ASSIGNED TASK: Scan the records for the word "stock". Report each line where it occurs.

++++ MATERIAL PROVIDED

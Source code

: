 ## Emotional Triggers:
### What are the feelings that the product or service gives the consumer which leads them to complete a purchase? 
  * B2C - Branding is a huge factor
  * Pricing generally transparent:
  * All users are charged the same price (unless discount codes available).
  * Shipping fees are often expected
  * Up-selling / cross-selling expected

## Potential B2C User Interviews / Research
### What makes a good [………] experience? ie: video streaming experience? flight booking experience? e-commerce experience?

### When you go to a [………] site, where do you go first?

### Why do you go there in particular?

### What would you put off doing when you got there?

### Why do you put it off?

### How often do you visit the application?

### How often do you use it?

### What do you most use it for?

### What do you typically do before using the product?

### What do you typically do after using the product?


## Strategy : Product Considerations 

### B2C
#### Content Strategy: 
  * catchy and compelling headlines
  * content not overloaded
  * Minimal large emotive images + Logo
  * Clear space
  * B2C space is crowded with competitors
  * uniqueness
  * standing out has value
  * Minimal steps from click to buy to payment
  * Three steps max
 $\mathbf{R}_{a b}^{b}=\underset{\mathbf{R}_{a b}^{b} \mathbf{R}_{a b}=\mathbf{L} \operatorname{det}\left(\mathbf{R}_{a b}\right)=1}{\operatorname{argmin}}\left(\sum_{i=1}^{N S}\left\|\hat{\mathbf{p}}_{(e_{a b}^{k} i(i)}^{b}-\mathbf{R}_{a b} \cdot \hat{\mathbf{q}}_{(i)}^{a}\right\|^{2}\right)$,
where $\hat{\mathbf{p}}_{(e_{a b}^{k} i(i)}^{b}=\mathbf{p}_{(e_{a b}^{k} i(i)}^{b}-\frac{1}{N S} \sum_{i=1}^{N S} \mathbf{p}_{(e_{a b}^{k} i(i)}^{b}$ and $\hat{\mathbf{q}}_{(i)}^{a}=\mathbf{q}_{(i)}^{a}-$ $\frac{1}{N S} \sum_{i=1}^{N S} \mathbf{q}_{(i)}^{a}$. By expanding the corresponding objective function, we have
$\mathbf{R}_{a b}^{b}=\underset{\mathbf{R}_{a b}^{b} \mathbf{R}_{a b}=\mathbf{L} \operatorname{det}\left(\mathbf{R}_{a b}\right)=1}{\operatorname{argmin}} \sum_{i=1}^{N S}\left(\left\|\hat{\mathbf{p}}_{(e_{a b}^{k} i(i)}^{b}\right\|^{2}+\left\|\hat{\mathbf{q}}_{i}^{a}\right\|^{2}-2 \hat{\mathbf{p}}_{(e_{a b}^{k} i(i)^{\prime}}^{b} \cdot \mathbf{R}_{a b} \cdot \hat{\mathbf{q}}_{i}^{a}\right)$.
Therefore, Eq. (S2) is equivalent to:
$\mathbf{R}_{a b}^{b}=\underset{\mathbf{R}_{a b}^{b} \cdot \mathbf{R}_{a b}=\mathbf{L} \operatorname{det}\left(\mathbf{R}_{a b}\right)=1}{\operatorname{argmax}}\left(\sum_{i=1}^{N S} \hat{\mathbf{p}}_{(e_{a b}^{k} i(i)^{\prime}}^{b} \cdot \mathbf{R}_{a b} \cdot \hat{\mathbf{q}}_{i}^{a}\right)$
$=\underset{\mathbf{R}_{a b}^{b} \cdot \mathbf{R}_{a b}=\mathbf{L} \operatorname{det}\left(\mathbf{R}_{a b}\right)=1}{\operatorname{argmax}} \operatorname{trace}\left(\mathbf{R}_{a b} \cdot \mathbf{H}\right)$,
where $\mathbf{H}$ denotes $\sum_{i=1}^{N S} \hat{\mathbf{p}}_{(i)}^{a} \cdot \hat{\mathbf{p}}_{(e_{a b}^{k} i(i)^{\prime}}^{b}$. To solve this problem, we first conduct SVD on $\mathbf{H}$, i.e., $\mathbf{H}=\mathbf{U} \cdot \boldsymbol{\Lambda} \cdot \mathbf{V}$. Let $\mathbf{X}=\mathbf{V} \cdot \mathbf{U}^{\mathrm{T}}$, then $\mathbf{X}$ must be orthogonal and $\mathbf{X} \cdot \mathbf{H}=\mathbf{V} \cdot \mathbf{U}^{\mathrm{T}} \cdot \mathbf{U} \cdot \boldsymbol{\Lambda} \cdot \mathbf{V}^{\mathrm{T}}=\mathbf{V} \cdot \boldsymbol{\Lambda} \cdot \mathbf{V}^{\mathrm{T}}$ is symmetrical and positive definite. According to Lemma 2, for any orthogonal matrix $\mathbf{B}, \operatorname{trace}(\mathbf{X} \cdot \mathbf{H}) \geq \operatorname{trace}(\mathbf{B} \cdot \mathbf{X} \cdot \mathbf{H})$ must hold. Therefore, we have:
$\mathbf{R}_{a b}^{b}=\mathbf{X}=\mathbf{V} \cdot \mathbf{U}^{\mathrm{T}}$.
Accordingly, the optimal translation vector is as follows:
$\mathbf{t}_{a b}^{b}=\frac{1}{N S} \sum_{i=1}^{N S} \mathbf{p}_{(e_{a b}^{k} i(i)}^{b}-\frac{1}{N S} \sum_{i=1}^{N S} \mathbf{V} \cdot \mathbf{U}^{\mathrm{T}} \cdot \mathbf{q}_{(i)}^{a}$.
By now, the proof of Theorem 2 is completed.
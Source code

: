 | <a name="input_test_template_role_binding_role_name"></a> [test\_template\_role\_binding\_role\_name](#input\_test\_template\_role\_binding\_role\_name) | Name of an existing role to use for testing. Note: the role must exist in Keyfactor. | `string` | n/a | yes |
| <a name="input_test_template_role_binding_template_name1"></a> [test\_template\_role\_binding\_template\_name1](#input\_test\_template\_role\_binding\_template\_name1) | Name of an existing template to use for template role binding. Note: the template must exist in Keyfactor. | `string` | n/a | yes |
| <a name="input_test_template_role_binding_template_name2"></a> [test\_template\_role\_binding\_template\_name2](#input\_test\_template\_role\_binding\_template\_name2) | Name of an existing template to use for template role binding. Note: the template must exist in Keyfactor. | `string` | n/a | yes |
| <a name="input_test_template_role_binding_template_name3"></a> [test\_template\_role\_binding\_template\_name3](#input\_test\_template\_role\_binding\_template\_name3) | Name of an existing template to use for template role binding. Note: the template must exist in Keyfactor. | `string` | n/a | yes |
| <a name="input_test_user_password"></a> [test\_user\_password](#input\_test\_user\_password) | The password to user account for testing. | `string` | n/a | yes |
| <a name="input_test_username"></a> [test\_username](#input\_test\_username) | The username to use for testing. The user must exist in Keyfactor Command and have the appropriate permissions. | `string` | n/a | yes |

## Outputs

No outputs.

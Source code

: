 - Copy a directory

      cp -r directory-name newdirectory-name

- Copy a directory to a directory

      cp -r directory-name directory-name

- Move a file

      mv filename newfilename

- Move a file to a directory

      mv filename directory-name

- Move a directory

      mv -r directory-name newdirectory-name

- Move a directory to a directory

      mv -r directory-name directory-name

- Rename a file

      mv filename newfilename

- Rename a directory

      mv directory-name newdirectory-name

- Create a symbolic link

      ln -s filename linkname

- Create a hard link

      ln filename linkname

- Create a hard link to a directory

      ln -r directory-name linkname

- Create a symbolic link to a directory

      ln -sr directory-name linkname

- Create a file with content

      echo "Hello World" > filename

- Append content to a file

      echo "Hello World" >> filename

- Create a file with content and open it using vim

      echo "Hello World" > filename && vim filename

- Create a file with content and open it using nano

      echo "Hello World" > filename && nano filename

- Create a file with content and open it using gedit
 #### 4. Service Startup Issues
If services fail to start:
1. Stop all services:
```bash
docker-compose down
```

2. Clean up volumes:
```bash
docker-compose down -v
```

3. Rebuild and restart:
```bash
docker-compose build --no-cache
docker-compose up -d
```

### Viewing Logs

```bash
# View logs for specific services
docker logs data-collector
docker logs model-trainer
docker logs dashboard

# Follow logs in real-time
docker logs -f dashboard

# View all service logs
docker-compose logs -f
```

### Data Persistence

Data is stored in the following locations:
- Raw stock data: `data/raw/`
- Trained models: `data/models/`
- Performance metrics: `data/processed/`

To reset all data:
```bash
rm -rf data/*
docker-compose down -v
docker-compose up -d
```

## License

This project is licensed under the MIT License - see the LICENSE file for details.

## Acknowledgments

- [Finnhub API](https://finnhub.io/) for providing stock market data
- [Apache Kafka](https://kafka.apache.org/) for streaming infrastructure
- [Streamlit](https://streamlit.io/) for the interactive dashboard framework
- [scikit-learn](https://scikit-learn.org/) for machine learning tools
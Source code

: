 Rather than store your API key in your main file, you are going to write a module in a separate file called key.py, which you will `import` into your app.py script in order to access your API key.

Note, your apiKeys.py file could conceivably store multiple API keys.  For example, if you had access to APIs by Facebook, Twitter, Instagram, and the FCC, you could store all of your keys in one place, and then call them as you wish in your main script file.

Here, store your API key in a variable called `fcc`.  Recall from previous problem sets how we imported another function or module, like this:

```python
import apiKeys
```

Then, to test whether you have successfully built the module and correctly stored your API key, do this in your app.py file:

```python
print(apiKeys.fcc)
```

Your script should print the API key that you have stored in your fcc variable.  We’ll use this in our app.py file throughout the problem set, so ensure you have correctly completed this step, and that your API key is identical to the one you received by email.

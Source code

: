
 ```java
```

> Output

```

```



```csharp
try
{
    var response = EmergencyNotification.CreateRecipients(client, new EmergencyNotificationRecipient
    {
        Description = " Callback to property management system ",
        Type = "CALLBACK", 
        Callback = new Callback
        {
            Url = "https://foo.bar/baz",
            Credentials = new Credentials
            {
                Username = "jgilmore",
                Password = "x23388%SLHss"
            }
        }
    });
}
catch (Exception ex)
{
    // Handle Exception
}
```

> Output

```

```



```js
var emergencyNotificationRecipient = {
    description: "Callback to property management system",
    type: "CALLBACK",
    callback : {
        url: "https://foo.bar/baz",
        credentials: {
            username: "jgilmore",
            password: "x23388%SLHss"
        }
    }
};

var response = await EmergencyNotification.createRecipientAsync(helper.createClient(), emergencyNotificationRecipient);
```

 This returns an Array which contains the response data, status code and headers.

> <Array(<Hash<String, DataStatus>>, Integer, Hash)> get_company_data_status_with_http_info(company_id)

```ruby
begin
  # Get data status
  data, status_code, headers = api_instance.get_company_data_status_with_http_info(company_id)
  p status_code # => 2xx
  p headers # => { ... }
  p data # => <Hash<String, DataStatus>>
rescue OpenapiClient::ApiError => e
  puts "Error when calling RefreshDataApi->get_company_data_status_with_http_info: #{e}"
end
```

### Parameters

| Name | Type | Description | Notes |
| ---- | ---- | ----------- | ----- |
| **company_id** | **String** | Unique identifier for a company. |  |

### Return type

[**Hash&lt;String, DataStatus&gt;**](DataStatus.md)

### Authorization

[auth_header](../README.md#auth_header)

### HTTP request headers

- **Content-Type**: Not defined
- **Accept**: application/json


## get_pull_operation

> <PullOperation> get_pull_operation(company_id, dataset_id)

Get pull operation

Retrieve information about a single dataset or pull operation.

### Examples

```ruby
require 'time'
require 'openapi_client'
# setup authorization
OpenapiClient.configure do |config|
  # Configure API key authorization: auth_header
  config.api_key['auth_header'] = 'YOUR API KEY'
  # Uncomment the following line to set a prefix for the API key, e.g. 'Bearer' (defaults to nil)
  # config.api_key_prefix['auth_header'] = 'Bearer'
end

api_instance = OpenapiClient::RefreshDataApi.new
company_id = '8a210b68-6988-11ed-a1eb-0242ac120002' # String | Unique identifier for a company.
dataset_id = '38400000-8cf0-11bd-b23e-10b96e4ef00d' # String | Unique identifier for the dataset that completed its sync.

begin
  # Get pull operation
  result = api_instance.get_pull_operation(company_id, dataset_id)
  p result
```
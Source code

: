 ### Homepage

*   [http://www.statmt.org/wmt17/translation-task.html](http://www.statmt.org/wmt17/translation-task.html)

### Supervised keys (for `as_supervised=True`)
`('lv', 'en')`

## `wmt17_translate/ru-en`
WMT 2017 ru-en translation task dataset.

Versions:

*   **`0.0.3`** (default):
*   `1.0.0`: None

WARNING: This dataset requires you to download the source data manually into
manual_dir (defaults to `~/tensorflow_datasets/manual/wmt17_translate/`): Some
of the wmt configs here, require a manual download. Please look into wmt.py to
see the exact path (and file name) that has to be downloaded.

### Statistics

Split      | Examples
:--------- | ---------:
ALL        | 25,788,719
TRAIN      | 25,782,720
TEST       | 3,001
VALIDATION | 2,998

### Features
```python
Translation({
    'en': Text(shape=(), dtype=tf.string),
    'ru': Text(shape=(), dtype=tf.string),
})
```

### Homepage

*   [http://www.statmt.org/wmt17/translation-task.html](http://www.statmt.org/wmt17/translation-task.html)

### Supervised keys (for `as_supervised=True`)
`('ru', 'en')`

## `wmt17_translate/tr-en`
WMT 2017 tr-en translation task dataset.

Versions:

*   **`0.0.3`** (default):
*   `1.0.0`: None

++++++++

SOLUTION TO THE PROBLEM:
- Raw stock data: `data/raw/`
- [Finnhub API](https://finnhub.io/) for providing stock market data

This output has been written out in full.